14 September 2008

What’s in a name?

On the week of a double murder in Canberra, the Lethals broadcast live from the Artsound studios for a Friday Night Live session. But I don’t imagine the name is related to this, or a run of crime-related deaths that Canberra has seen over recent months. Rather, I think the name is a punny reference to the leader’s name, Leigh Miller, so it could have been Leigh-thals in place of Lethals. In fact, the night was more concerned with start than end of life. But more on that later.

I heard just a little of the broadcast on the radio, being busy with other matters, but what I heard were several funky, groove-based tunes in different styles, but consistently satisfying. There were originals. Beginnings was penned by Leigh and was funky and gave everyone a chance to blow and warm up. A long number by Sam towards the end of the night hinted at the Bitches Brew era of jazz rock. A non-original was from Soulive. Soulive is a bass-less trio of organ, guitar and drums. The simple, descending lines on bass were evidence of the organ bass, but the unexpectedly hip melody put the tunes clearly in the jazz idiom.

The grooves supported frequent and inventive soloing. Leigh sometimes reminded me of that great rock bassist, Jack Bruce, with what seemed to me to be a similar soloistic conception, although he had a far more modern tone of deep bass and prominent highs rather than JB’s fat, middy Gibson sound. Leigh can play some hot licks and blistering runs and works the scales effectively and likes to colour his sound with echo and effects. It’s a little off-putting to think that he came to ANU to play classical bass and only recently entered the jazz stream. Niels is back from London and a pleasure to hear. Mature, considered, skilled and just plain musical. His melody playing is simple and true to the tunes, and his solos are clear and entrancing statements. Many soloists impress with busy-ness, but I found myself observing Niels’ long pauses and hanging out for his next line. I’m not saying this was simple playing: there are fast passages and obvious dissonances, but they arrive as clear developments of a solo statement and are not out of place. I’d noticed this with Niels at White Eagle a few years back, but he seems to have further refined this path. Lovely stuff. Aron seemed to be in his element. This was lithe playing, rich with echo and related effects (phasing or flanging or whatever). Strong solos, and I noticed some whiffs of early McLaughlin comping which just confirmed the Bitches Brew reference. I mentioned it to Aron and he just said he’d been playing that tune for years and it just felt right like that. Sam is a stalwart of this groove-based style of music with his watchful eyes and ears and steady reliability. You often hear him in this context around town. I missed any solos on the night, but then I didn’t catch most of the concert.

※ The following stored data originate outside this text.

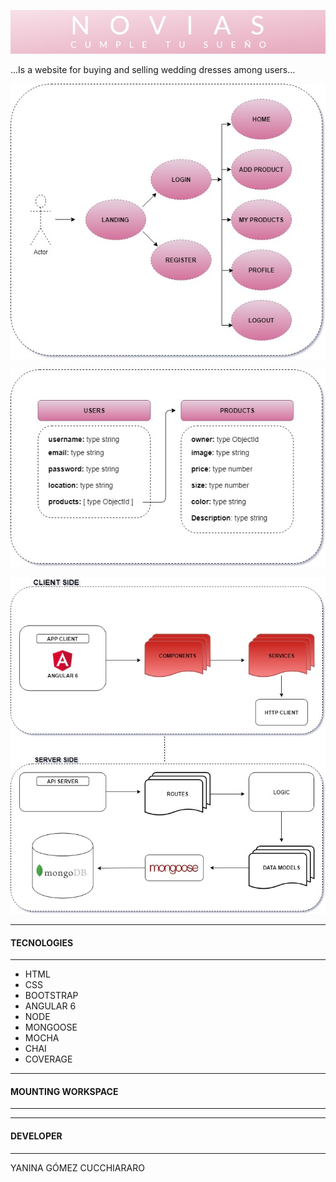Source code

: <span style="display:block;text-align:center">![Texto alternativo](pictures/titulo.jpg) </span>

<div class=text-justify>...Is a website for buying and selling wedding dresses among users...</div>

<span style="display:block;text-align:center">![Texto alternativo](pictures/diagramaflujoweb.jpg) </span>

<span style="display:block;text-align:center">![Texto alternativo](pictures/esquemas-mongoose.jpg) </span>

<span style="display:block;text-align:center">![Texto alternativo](pictures/diagram.jpg) </span>

---
#### TECNOLOGIES #### 
---

- HTML
- CSS
- BOOTSTRAP
- ANGULAR 6
- NODE
- MONGOOSE
- MOCHA
- CHAI
- COVERAGE


---
#### MOUNTING WORKSPACE ####
---




---
#### DEVELOPER #### 
---
<p> YANINA GÓMEZ CUCCHIARARO </p>





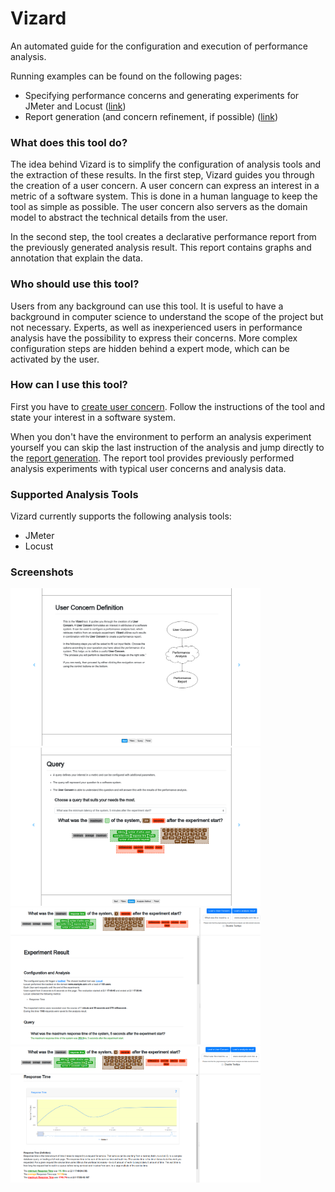 # Vizard

An automated guide for the configuration and execution of performance analysis.

Running examples can be found on the following pages:
- Specifying performance concerns and generating experiments for JMeter and Locust ([link](http://declare-project.github.io/Vizard/Definition))
- Report generation (and concern refinement, if possible) ([link](http://declare-project.github.io/Vizard/Report))


### What does this tool do?

The idea behind Vizard is to simplify the configuration of analysis tools and the extraction of these results.
In the first step, Vizard guides you through the creation of a user concern.
A user concern can express an interest in a metric of a software system.
This is done in a human language to keep the tool as simple as possible. 
The user concern also servers as the domain model to abstract the technical details from the user. 

In the second step, the tool creates a declarative performance report from the previously generated analysis result.
This report contains graphs and annotation that explain the data.

### Who should use this tool?

Users from any background can use this tool. 
It is useful to have a background in computer science to understand the scope of the project but not necessary.
Experts, as well as inexperienced users in performance analysis have the possibility to express their concerns.
More complex configuration steps are hidden behind a expert mode, which can be activated by the user.

### How can I use this tool?

First you have to [create user concern](http://declare-project.github.io/Vizard/Definition). 
Follow the instructions of the tool and state your interest in a software system.

When you don't have the environment to perform an analysis experiment yourself you can 
skip the last instruction of the analysis and jump directly to the [report generation](http://declare-project.github.io/Vizard/Report).
The report tool provides previously performed analysis experiments with typical user concerns and analysis data.

### Supported Analysis Tools

Vizard currently supports the following analysis tools:

- JMeter
- Locust

### Screenshots

<img alt="User Concern Definition Welcome" src="https://github.com/DECLARE-Project/Vizard/blob/master/docs/images/def_1.png" width="400px"/>
<img alt="User Concern Definition Query" src="https://github.com/DECLARE-Project/Vizard/blob/master/docs/images/def_2.png" width="400px"/>
<img alt="User Concern Report Overview" src="https://github.com/DECLARE-Project/Vizard/blob/master/docs/images/rep_1.png" width="400px"/>
<img alt="User Concern Report Graph" src="https://github.com/DECLARE-Project/Vizard/blob/master/docs/images/rep_2.png" width="400px"/>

This is a new incarnation for the Lethals. They had their first night at Hippo just two days earlier. But the real start of life reference was to Aron and his wife who were expecting their second child any day. There was relief in his voice when Leigh mentioned this while introducing the last tune: the phone hadn’t rung and they’d got to the end of the broadcast with a guitarist. So the Lethals actually presented a much more positive life experience than the name suggests. Catch them at their next gig at Moruya, but expect Aron to be looking a little tired.

The Lethals are Leigh Miller (bass), Niels Rosendahl (tenor sax), Aron Lyon (guitar) and Sam Young (drums).